Material for the task »

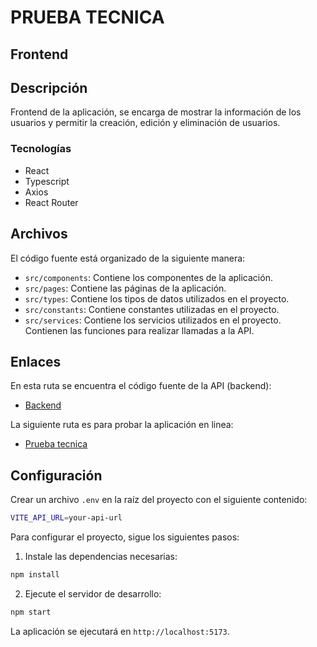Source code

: # PRUEBA TECNICA

## Frontend

## Descripción

Frontend de la aplicación, se encarga de mostrar la información de los usuarios y permitir la creación, edición y eliminación de usuarios.

### Tecnologías

- React
- Typescript
- Axios
- React Router

## Archivos

El código fuente está organizado de la siguiente manera:

- `src/components`: Contiene los componentes de la aplicación.
- `src/pages`: Contiene las páginas de la aplicación.
- `src/types`: Contiene los tipos de datos utilizados en el proyecto.
- `src/constants`: Contiene constantes utilizadas en el proyecto.
- `src/services`: Contiene los servicios utilizados en el proyecto. Contienen las funciones para realizar llamadas a la API.

## Enlaces

En esta ruta se encuentra el código fuente de la API (backend):

- [Backend](https://github.com/Erik5CA/prueba_tecnica_backend)

La siguiente ruta es para probar la aplicación en linea:

- [Prueba tecnica](https://prueba-tecnica-frontend-ncp6.onrender.com)

## Configuración

Crear un archivo `.env` en la raíz del proyecto con el siguiente contenido:

```bash
VITE_API_URL=your-api-url
```

Para configurar el proyecto, sigue los siguientes pasos:

1. Instale las dependencias necesarias:

```bash
npm install
```

2. Ejecute el servidor de desarrollo:

```bash
npm start
```

La aplicación se ejecutará en `http://localhost:5173`.
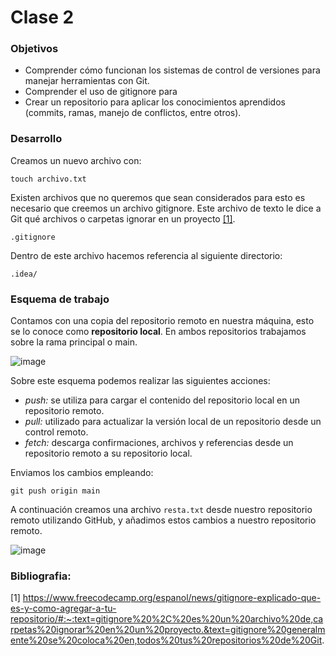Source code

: # Clase 2

### Objetivos
-  Comprender cómo funcionan los sistemas de control de versiones para manejar herramientas con Git. 
-  Comprender el uso de gitignore para 
-  Crear un repositorio para aplicar los conocimientos aprendidos (commits, ramas, manejo de conflictos, entre otros). 
### Desarrollo

Creamos un nuevo archivo con:
```
touch archivo.txt
```

Existen archivos que no queremos que sean considerados para esto es necesario que creemos un archivo gitignore. Este archivo de texto le dice a Git qué archivos o carpetas ignorar en un proyecto [[1]](#1).
```
.gitignore
```
Dentro de este archivo hacemos referencia al siguiente directorio:
```
.idea/
```
### Esquema de trabajo
Contamos con una copia del repositorio remoto en nuestra máquina, esto se lo conoce como **repositorio local**. En ambos repositorios trabajamos sobre la rama principal o main.

![image](https://user-images.githubusercontent.com/20259832/141987710-7118f576-5b8e-4495-9bdb-b8d4fafb28c1.png)

Sobre este esquema podemos realizar las siguientes acciones:

- *push:* se utiliza para cargar el contenido del repositorio local en un repositorio remoto.
- *pull:* utilizado para actualizar la versión local de un repositorio desde un control remoto.
- *fetch:* descarga confirmaciones, archivos y referencias desde un repositorio remoto a su repositorio local.

Enviamos los cambios empleando:
```
git push origin main
```

A continuación creamos una archivo `resta.txt` desde nuestro repositorio remoto utilizando GitHub, y añadimos estos cambios a nuestro repositorio remoto.

![image](https://user-images.githubusercontent.com/20259832/141990145-8526490e-fb0a-40cd-b395-566fb19a6091.png)



### Bibliografia:
<a id="1">[1]</a> https://www.freecodecamp.org/espanol/news/gitignore-explicado-que-es-y-como-agregar-a-tu-repositorio/#:~:text=gitignore%20%2C%20es%20un%20archivo%20de,carpetas%20ignorar%20en%20un%20proyecto.&text=gitignore%20generalmente%20se%20coloca%20en,todos%20tus%20repositorios%20de%20Git.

Description of the task »
Check each line of the listing for the word "push". Report how many lines have it, and nothing more.

Expected answer »
2